So now we look at Fornite: Battle Royale and PUBG. One’s free, one’s reduced cost. Both have unlockable cosmetic content with loot boxes, but neither of them leaves you feeling cheated as you can enjoy the games without the unlockable cosmetics. Now, the quality of the games is up for debate; I, personally, haven’t bought into the hype of the battle royale genre but I can appreciate why they’re successful. And from my limited time playing Fortnite, I’ve been rather content in match made games because they don’t employ a pay to win model. Xbox players may have felt disgruntled after the initial port of PUBG onto the console, but it still retains a decent player base.

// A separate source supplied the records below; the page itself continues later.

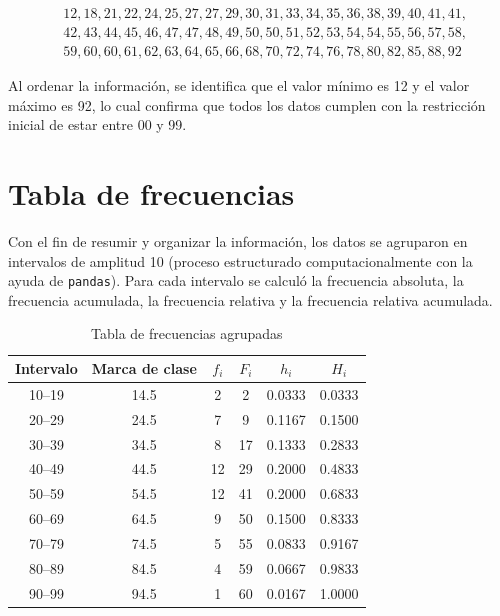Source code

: \documentclass[12pt,letterpaper]{article}
\begin{document}
\begin{align*}
&12, 18, 21, 22, 24, 25, 27, 27, 29, 30, 31, 33, 34, 35, 36, 38, 39, 40, 41, 41, \\
&42, 43, 44, 45, 46, 47, 47, 48, 49, 50, 50, 51, 52, 53, 54, 54, 55, 56, 57, 58, \\
&59, 60, 60, 61, 62, 63, 64, 65, 66, 68, 70, 72, 74, 76, 78, 80, 82, 85, 88, 92
\end{align*}

Al ordenar la información, se identifica que el valor mínimo es 12 y el valor máximo es 92, lo cual confirma que todos los datos cumplen con la restricción inicial de estar entre 00 y 99.

\section{Tabla de frecuencias}

Con el fin de resumir y organizar la información, los datos se agruparon en intervalos de amplitud 10 (proceso estructurado computacionalmente con la ayuda de \texttt{pandas}). Para cada intervalo se calculó la frecuencia absoluta, la frecuencia acumulada, la frecuencia relativa y la frecuencia relativa acumulada.

\begin{table}[H]
\centering
\caption{Tabla de frecuencias agrupadas}
\begin{tabular}{cccccc}
\toprule
Intervalo & Marca de clase & $f_i$ & $F_i$ & $h_i$ & $H_i$ \\
\midrule
10--19 & 14.5 & 2  & 2  & 0.0333 & 0.0333 \\
20--29 & 24.5 & 7  & 9  & 0.1167 & 0.1500 \\
30--39 & 34.5 & 8  & 17 & 0.1333 & 0.2833 \\
40--49 & 44.5 & 12 & 29 & 0.2000 & 0.4833 \\
50--59 & 54.5 & 12 & 41 & 0.2000 & 0.6833 \\
60--69 & 64.5 & 9  & 50 & 0.1500 & 0.8333 \\
70--79 & 74.5 & 5  & 55 & 0.0833 & 0.9167 \\
80--89 & 84.5 & 4  & 59 & 0.0667 & 0.9833 \\
90--99 & 94.5 & 1  & 60 & 0.0167 & 1.0000 \\
\bottomrule
\end{tabular}
\end{table}
\end{document}
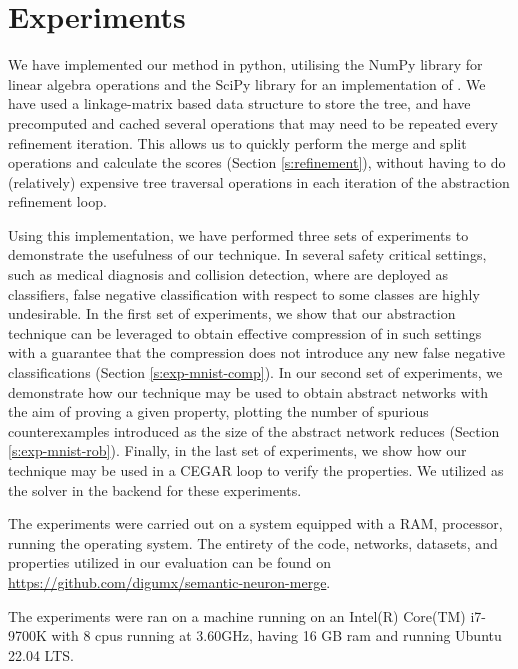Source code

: \section{Experiments}

We have implemented our method in python, utilising the NumPy \cite{numpy}
library for linear algebra operations and the SciPy \cite{scipy} library for an
implementation of \hcluster.
We have used a linkage-matrix \cite{scipy-hcluster-linkage}  based
data structure to store the tree, and have precomputed and cached several
operations that may need to be repeated every refinement iteration. This allows
us to quickly perform the merge and split operations and calculate the
scores (Section \ref{s:refinement}), without having to do (relatively)
expensive tree traversal operations in each iteration of the abstraction
refinement loop. 

Using this implementation, we have performed three sets of experiments to
demonstrate the usefulness of our technique. In several safety critical
settings, such as medical diagnosis and collision detection, where \dnn are
deployed as classifiers, false negative classification with respect to some
classes are highly undesirable. In the first set of experiments, we show that
our abstraction technique can be leveraged to obtain effective compression of
\dnn in such settings with a guarantee that the compression does not introduce
any new false negative classifications (Section \ref{s:exp-mnist-comp}). In our
second set of experiments, we demonstrate how our technique may be used to
obtain abstract networks with the aim of proving a given property, plotting the
number of spurious counterexamples introduced as the size of the abstract
network reduces (Section \ref{s:exp-mnist-rob}). Finally, in the last set of
experiments, we show how our technique may be used in a CEGAR loop
\cite{cegar-nn} to verify the \acasxu properties. We utilized \abcrown as the 
solver in the backend for these experiments.


The experiments were carried out on a system equipped with a  RAM,
 processor, running the  operating system. 
The entirety of the code, networks, datasets, and properties utilized in our 
evaluation can be found on \href{https://github.com/digumx/semantic-neuron-merge}{https://github.com/digumx/semantic-neuron-merge}.



The experiments were ran on a machine running on an Intel(R) Core(TM) i7-9700K
with 8 cpus running at 3.60GHz, having 16 GB ram and running Ubuntu 22.04 LTS.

The MOBA’s have also employed this model. Both League of Legends and DotA2 are free to play with unlockable skins for use in game. I’m ashamed to admit this, but I’ve spent over £650 during my time playing League on skins… but when you breakdown my game time it works out at less than 25p an hour. If a single-player game’s campaign lasts 10 hours (which is common) you’re paying up to £6 an hour so in comparison, so in my mind, I’ve got great value for money. Though, there is one more factor with League that makes the difference; the game is completely free if you want it to be, I chose to spend money because I was enjoying the game.
So, let’s go back to the original point; can other games learn from these new models. I think they can. Call of Duty Black Ops 4 is rumoured to be removing a single player campaign, but without that element, should it be a full price release? In my opinion, no. It’s an annual release and unless they wish to support a thriving multiplayer scene like Valve, Riot or Blizzard (again, put pressure on the Activision side of your matrimony) they can’t keep releasing triple AAA priced releases that feel recycled with deliberately short lifespans. Sell the game for less, remove paid map packs and focus on one transaction model. Overwatch did it, why can’t you? Greed is a deadly sin, and if anything has proved that it can come back to bite you, you only have to look as far as EA with Battlefront 2.
But what do you think? Should triple AAA publishers take the risk of a reduced cost release? Can Activision learn from games like Fortnite, PUBG and CS:GO? Let us know what you think on our Facebook, Twitter or my personal handle @xnvrtom.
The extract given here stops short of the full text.